To systematically verify the scientific soundness and practical utility of the proposed Truth–Goodness–Beauty evaluation framework, this study conducted quantitative validation from three perspectives—validity, objectivity, and generalization capability—using expert double-blind annotations as the gold standard and CLIPScore as a general-purpose baseline. In addition, the ablation experiments were performed to examine the necessity and incremental benefit of the three-dimensional joint evaluation scheme.

4.3.1. Validity, Objectivity, and Generalization Capability

We first used the expert mean score as the gold standard to evaluate the consistency between the proposed quantitative metrics and human judgments. The results show that the cultural-symbol dimension was significantly positively correlated with the expert ratings, with Spearman’s ρ = 0.353 (p = 0.006) and Pearson’s r = 0.362 (p = 0.005). The correlation between the emotional-ontology dimension and expert ratings was even stronger with Spearman’s ρ = 0.469 (p < 0.0001) and Pearson’s r = 0.593 (p < 0.0001). By contrast, CLIPScore (Spearman’s ρ = 0.172) and CRI (Spearman’s ρ = 0.236) exhibited markedly weaker correlations with expert ratings, indicating that neither general-purpose image–text alignment metrics nor existing cultural-relevance metrics can adequately capture the culturally specific symbolism and affective ontology embodied in idiom illustrations. Further ROC analysis showed that the AUC values for the cultural-symbol, emotional-ontology, and visual-aesthetics dimensions were 0.675, 0.746, and 0.600, respectively, all exceeding the random-discrimination level (AUC = 0.5). Notably, the 95% confidence intervals of the AUCs for the cultural-symbol and emotional-ontology dimensions did not include 0.5, demonstrating stable discriminative ability. The visual-aesthetics dimension showed relatively weaker discriminative power, consistent with the correlation analysis, as shown in Figure 8, Figure 9 and Table 3.

From the perspective of method consistency, the Bland–Altman analysis indicated that 96.7% of the sample points fell within the 95% limits of agreement (LoA), and regression analysis detected no significant proportional bias (p = 0.216). These findings suggest that the proposed quantitative metrics do not exhibit systematic deviation from the expert gold standard and that the two evaluation modes are highly consistent in overall trend, confirming the framework’s stability and reproducibility. Overall, the proposed framework shows favorable discriminative validity in culture-intensive illustration tasks and, compared with the general baseline, more accurately captures the latent cultural semantics, affective connotations, and aesthetic characteristics of the idiom images.

Regarding generalization robustness, the performance ranking of the three models remained consistent across the four idiom subsets covered in this experiment: GPT-4 performed best overall, followed by Doubao, while Midjourney ranked lowest.
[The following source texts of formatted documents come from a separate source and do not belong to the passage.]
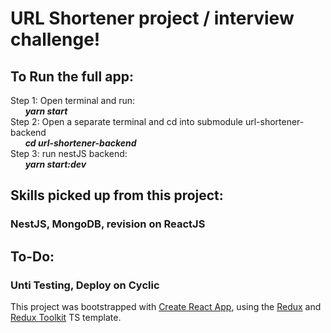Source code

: # URL Shortener project / interview challenge!


## To Run the full app:
Step 1: Open terminal and run:   
&nbsp;&nbsp;&nbsp;&nbsp;&nbsp;&nbsp;***yarn start***   
Step 2: Open a separate terminal and cd into submodule url-shortener-backend   
&nbsp;&nbsp;&nbsp;&nbsp;&nbsp;&nbsp;***cd url-shortener-backend***   
Step 3: run nestJS backend:   
&nbsp;&nbsp;&nbsp;&nbsp;&nbsp;&nbsp;***yarn start:dev***
      
        
## Skills picked up from this project:
### NestJS, MongoDB, revision on ReactJS

  
## To-Do:
### Unti Testing, Deploy on Cyclic



This project was bootstrapped with [Create React App](https://github.com/facebook/create-react-app), using the [Redux](https://redux.js.org/) and [Redux Toolkit](https://redux-toolkit.js.org/) TS template.
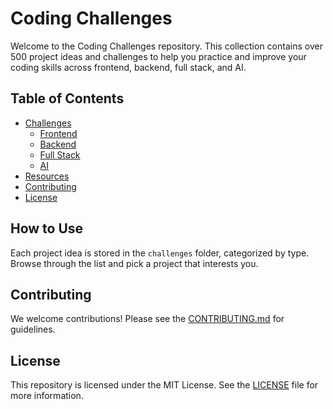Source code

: # Coding Challenges

Welcome to the Coding Challenges repository. This collection contains over 500 project ideas and challenges to help you practice and improve your coding skills across frontend, backend, full stack, and AI.

## Table of Contents

- [Challenges](#challenges)
  - [Frontend](challenges/frontend)
  - [Backend](challenges/backend)
  - [Full Stack](challenges/fullstack)
  - [AI](challenges/ai)
- [Resources](resources)
- [Contributing](CONTRIBUTING.md)
- [License](LICENSE)

## How to Use

Each project idea is stored in the `challenges` folder, categorized by type. Browse through the list and pick a project that interests you.

## Contributing

We welcome contributions! Please see the [CONTRIBUTING.md](CONTRIBUTING.md) for guidelines.

## License

This repository is licensed under the MIT License. See the [LICENSE](LICENSE) file for more information.
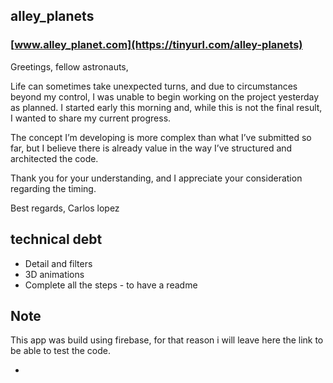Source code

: ## alley_planets
### [www.alley_planet.com](https://tinyurl.com/alley-planets)

Greetings, fellow astronauts,

Life can sometimes take unexpected turns, and due to circumstances beyond my control, I was unable to begin working on the project yesterday as planned. I started early this morning and, while this is not the final result, I wanted to share my current progress.

The concept I’m developing is more complex than what I’ve submitted so far, but I believe there is already value in the way I’ve structured and architected the code.

Thank you for your understanding, and I appreciate your consideration regarding the timing.

Best regards,
Carlos lopez

## technical debt
- Detail and filters
- 3D animations
- Complete all the steps - to have a readme

## Note
This app was build using firebase, for that reason i will leave here the link to be able to test the code.

- 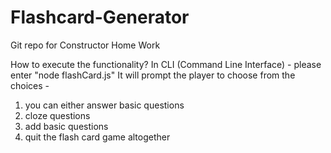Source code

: # Flashcard-Generator
Git repo for Constructor Home Work

How to execute the functionality?
In CLI (Command Line Interface) - please enter "node flashCard.js"
It will prompt the player to choose from the choices - 
1. you can either answer basic questions
2. cloze questions 
3. add basic questions
4. quit the flash card game altogether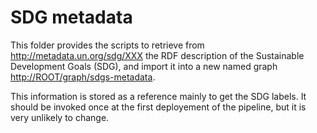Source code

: # SDG metadata

This folder provides the scripts to retrieve from http://metadata.un.org/sdg/XXX the RDF description of the Sustainable Development Goals (SDG), and import it into a new named graph <http://ROOT/graph/sdgs-metadata>.

This information is stored as a reference mainly to get the SDG labels.
It should be invoked once at the first deployement of the pipeline, but it is very unlikely to change.

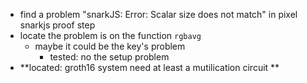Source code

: - find a problem "snarkJS: Error: Scalar size does not match" in pixel snarkjs proof step 
- locate the problem is on the function `rgbavg`
  - maybe it could be the key's problem 
    - tested: no the setup problem 
- **located: groth16 system need at least a mutilication circuit **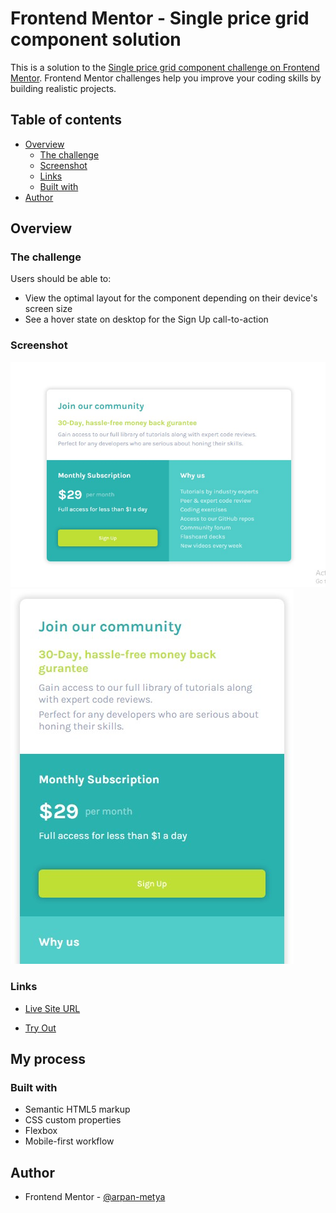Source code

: # Frontend Mentor - Single price grid component solution

This is a solution to the [Single price grid component challenge on Frontend Mentor](https://www.frontendmentor.io/challenges/single-price-grid-component-5ce41129d0ff452fec5abbbc). Frontend Mentor challenges help you improve your coding skills by building realistic projects. 

## Table of contents

- [Overview](#overview)
  - [The challenge](#the-challenge)
  - [Screenshot](#screenshot)
  - [Links](#links)
  - [Built with](#built-with)
- [Author](#author)

## Overview

### The challenge

Users should be able to:

- View the optimal layout for the component depending on their device's screen size
- See a hover state on desktop for the Sign Up call-to-action

### Screenshot

![screenshots-desktop.jpg](screenshots/desktop.jpg)
![screenshots-mobile.jpg](screenshots/mobile.jpg)

### Links

- [Live Site URL](https://arpan-metya.github.io/single-price-grid-component-frontendmentor/)

- [Try Out](https://www.frontendmentor.io/challenges/single-price-grid-component-5ce41129d0ff452fec5abbbc)

## My process

### Built with

- Semantic HTML5 markup
- CSS custom properties
- Flexbox
- Mobile-first workflow

## Author

- Frontend Mentor - [@arpan-metya](https://www.frontendmentor.io/profile/arpan-metya)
Moreover, the evaluation results on the cultural-symbol and emotional-ontology dimensions did not show obvious degradation, indicating that the framework is stable in the idiomatic scenarios covered by this study. It should be noted, however, that this conclusion primarily applies to the idiom illustration tasks, and transferability to other culture-intensive tasks still requires further validation on larger-scale datasets.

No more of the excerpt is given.